Have you checked the compile-time overhead of increasing the max depth by 1?

dmgreen added a comment.EditedMar 22 2022, 7:58 AM

Have you checked the compile-time overhead of increasing the max depth by 1?

Sure - I can check. But it would need to increase the max depth by 2.

OK - it didn't increase the time very much either. Without the influence of D122145, these are the compile times I measured. The first column is this patch (almost no change). The second is increasing the limit from 12 to 14.

			This (%)	14 limit (%)
ClamAV			0.006357042	0.132623139
7zip			0.01145899	0.003936277
tramp3d-v4		-0.00551849	0.009901878
kimwitu++		-0.000151601	0.003420248
sqlite3			-0.005542751	0.002919453
mafft			0.019282126	-0.006002062
lencod			-0.0100786	0.029042137
SPASS			0.006203808	0.014101154
consumer-typeset	0.015334486	0.031552953
Bullet			0.010231917	-0.017328356

Increasing the limit is still very small, but a little bigger in places than this patch (and may have worse performance in some degenerate cases).

Thank you for taking the time to measure the compilation time with an increased max-depth limit.

I am not sure what the max-depth limit was designed to be used for, probably for testing gathers in lit test? But I don't think that it is a very good way of limiting compilation time. A better option would be to limit the total number of nodes in the graph, by simply counting the entries in buildTree_rec(). So I would assume that increasing the max-depth limit should be relatively safe. If we run into compile-time issues, we can introduce the buildTree_rec() entry counter. @ABataev @RKSimon any thoughts on this?

Thank you for taking the time to measure the compilation time with an increased max-depth limit.

I am not sure what the max-depth limit was designed to be used for, probably for testing gathers in lit test? But I don't think that it is a very good way of limiting compilation time. A better option would be to limit the total number of nodes in the graph, by simply counting the entries in buildTree_rec(). So I would assume that increasing the max-depth limit should be relatively safe. If we run into compile-time issues, we can introduce the buildTree_rec() entry counter. @ABataev @RKSimon any thoughts on this?

I don't think it is a good idea to increase/remove completely the limit for tree height. I tried to do something similar recently and found out lots of regressions. I think we can do this safely only after we have the implementation for partial subtree/subgraph vectorization, before that it is not profitable.

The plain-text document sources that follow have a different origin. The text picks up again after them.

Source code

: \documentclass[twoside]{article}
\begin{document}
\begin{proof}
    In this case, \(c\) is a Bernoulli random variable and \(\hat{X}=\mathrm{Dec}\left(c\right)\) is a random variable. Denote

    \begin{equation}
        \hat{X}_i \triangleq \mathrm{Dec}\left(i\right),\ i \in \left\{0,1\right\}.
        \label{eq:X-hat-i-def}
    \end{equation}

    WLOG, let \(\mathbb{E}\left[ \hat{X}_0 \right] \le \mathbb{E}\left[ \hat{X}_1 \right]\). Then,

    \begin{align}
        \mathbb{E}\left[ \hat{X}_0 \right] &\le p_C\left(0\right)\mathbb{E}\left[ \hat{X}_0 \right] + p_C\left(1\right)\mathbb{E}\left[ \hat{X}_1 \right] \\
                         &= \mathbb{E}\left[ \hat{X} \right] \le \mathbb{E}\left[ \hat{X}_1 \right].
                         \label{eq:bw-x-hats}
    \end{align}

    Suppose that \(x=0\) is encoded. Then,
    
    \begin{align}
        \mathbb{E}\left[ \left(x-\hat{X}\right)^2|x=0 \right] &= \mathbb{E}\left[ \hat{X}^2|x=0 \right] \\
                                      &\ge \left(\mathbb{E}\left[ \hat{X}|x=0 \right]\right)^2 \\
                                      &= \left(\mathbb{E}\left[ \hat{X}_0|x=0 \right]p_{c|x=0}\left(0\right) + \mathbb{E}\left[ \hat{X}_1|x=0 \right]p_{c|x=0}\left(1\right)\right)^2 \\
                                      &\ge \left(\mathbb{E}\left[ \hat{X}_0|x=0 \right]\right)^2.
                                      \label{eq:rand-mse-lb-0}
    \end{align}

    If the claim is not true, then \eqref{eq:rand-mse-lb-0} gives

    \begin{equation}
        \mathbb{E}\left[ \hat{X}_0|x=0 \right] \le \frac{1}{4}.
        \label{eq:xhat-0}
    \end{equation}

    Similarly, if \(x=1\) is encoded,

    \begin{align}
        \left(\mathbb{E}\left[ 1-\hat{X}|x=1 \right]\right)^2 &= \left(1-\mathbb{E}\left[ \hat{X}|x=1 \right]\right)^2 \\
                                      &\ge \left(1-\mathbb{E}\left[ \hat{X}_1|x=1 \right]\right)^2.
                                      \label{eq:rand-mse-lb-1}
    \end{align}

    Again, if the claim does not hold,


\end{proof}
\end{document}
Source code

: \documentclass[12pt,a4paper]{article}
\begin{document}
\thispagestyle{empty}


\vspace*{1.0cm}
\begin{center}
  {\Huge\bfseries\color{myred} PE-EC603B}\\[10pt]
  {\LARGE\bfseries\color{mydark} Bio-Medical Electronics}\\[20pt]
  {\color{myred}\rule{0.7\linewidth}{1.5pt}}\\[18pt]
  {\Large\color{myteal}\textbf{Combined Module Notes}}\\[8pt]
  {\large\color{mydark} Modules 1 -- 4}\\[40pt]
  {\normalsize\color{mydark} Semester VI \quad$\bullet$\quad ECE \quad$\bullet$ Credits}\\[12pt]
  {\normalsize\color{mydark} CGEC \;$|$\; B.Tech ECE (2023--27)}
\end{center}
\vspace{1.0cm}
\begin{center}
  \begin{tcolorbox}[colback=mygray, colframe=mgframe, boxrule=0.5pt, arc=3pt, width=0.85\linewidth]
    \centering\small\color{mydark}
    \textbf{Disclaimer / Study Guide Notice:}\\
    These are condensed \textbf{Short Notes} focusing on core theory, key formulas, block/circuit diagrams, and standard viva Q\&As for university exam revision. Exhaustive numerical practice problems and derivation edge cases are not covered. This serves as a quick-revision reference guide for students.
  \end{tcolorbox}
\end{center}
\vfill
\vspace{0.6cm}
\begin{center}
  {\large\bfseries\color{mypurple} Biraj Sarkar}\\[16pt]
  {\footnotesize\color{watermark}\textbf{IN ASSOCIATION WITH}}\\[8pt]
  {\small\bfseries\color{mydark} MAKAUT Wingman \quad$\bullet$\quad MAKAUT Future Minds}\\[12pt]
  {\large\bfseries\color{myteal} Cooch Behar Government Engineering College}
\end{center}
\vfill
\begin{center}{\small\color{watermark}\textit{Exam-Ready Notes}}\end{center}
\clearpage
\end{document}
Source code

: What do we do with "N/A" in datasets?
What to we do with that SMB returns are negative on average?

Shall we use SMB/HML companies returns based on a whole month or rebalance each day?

llvm/lib/Transforms/Vectorize/SLPVectorizer.cpp
4117

It might be not profitable, e.g. if vector extension is not free, while scalar extension is free, and loads are not vectorizable. Also, what if you have an extension of a load and some other instructions, not loads/extractelements, etc.?

Thank you for taking the time to measure the compilation time with an increased max-depth limit.

I am not sure what the max-depth limit was designed to be used for, probably for testing gathers in lit test? But I don't think that it is a very good way of limiting compilation time. A better option would be to limit the total number of nodes in the graph, by simply counting the entries in buildTree_rec(). So I would assume that increasing the max-depth limit should be relatively safe. If we run into compile-time issues, we can introduce the buildTree_rec() entry counter. @ABataev @RKSimon any thoughts on this?

I think I would still recommend this over increasing the max-depth limit. It is more targeted, and less likely to run into degenerate cases where the compile time does increase. It just increases the limit where we know it will be most valuable. They are not mutually exclusive of course - we can always increase the limit separately if we need to.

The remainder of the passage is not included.